With various systems to simulate realistic observations at hand – Chris’ noise simulator and Hans’ ideal image simulator – it becomes possible to pose some questions, such as:
1) Is it better to reduce every
blessed image and then average derived results, or should images be
coadded and then reduced?
2) Knowing that the bias has a 1-count
amplitude, 20-minute period is it then a sensible
strategy to scale a low-noise ‘superbias’ to the observed but noisy bias?
3) What is the relationship between precision in alfa and scatter in
DS/BS ratio, in the presence of realistic noise?

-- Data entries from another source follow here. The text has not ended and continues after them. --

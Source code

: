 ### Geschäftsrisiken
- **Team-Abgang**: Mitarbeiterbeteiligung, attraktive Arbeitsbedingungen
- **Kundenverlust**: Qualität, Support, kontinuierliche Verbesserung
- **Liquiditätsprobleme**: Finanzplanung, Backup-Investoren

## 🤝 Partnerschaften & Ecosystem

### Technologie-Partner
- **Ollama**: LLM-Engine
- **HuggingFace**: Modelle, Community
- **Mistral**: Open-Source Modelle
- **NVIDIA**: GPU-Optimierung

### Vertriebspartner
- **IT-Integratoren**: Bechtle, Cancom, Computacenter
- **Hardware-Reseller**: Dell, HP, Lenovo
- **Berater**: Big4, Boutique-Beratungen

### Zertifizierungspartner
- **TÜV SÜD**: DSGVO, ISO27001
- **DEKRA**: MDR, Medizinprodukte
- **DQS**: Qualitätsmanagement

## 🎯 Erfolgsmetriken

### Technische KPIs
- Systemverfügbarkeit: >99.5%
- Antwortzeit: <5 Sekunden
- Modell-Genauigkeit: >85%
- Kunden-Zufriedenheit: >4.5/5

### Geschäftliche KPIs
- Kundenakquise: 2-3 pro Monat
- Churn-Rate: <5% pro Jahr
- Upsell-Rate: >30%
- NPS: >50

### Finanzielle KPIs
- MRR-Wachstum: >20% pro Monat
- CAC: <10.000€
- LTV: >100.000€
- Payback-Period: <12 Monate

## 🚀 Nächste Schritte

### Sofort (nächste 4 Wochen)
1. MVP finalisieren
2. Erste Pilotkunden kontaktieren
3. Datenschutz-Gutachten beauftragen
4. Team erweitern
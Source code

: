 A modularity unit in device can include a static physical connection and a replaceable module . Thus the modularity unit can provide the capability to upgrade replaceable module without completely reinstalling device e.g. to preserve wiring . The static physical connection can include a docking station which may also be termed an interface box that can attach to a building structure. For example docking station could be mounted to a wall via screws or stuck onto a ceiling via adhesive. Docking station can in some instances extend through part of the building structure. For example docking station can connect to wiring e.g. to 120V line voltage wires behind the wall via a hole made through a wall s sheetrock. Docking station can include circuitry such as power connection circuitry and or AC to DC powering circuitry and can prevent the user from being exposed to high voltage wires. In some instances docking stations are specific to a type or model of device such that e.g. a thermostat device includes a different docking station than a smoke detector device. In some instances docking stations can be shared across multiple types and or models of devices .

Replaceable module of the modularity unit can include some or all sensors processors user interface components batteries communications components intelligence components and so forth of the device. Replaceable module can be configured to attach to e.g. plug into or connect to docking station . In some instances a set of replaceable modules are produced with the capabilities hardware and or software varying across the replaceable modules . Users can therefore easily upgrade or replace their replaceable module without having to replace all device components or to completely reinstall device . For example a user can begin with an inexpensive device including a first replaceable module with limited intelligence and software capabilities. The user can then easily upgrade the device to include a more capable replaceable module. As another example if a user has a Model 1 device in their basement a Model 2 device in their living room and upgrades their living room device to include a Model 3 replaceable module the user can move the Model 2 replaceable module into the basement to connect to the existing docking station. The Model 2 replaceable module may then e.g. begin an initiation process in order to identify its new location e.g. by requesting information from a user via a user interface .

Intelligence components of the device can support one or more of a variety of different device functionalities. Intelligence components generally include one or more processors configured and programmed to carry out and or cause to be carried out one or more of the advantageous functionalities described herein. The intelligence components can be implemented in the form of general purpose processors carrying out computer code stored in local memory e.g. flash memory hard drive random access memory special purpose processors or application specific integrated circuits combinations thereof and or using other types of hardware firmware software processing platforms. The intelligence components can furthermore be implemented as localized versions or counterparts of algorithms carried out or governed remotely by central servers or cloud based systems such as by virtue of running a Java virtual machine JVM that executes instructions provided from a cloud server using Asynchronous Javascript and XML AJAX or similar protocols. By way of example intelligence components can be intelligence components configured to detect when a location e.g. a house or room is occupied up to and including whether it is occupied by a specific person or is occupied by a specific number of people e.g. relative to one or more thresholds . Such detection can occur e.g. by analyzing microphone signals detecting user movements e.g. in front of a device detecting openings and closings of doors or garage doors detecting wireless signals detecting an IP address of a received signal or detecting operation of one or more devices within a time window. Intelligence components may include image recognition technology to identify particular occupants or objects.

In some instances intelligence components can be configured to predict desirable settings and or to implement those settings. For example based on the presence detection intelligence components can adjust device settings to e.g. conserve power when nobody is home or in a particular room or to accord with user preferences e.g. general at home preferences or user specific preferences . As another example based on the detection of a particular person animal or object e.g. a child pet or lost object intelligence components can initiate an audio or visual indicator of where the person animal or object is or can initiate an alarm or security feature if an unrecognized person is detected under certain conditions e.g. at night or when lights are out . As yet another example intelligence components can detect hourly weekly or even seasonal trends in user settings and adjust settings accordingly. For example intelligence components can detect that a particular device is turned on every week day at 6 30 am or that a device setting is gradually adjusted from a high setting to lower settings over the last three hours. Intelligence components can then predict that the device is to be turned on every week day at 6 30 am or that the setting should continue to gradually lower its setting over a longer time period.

A partial, idealized, answer to 3) is hinted at by considering the change in DS and BS intensities as a function of change in alfa:
DS change: -15.9935 %
BS change: 0.0893807 %
alfa ch: 0.995023 % [Note that PSF was normalized]
I.e. If we change alfa by 1% we get a 16% change in a typical DS point and a 0.1% change in a typical BS point. This suggest that we need to know alfa to an accuracy of 0.6% (alfa was 1.7) or 0.006. This would be the typical step-size of a grid-search, for instance, and the tolerance on any downward-descent search. Perhaps it is easy to get such accuracy with methods that ‘fit the sky’ – such as both the BBSO and our own forward methods.
How does the above change in the presence of realistic noise?
Not sure about the effects of alpha described here. They don’t square with my experience! I’ll check into this…
Not sure about the effect of alpha enumerated above — it sounds much more than I would have expected from tests here. I’ll look into this!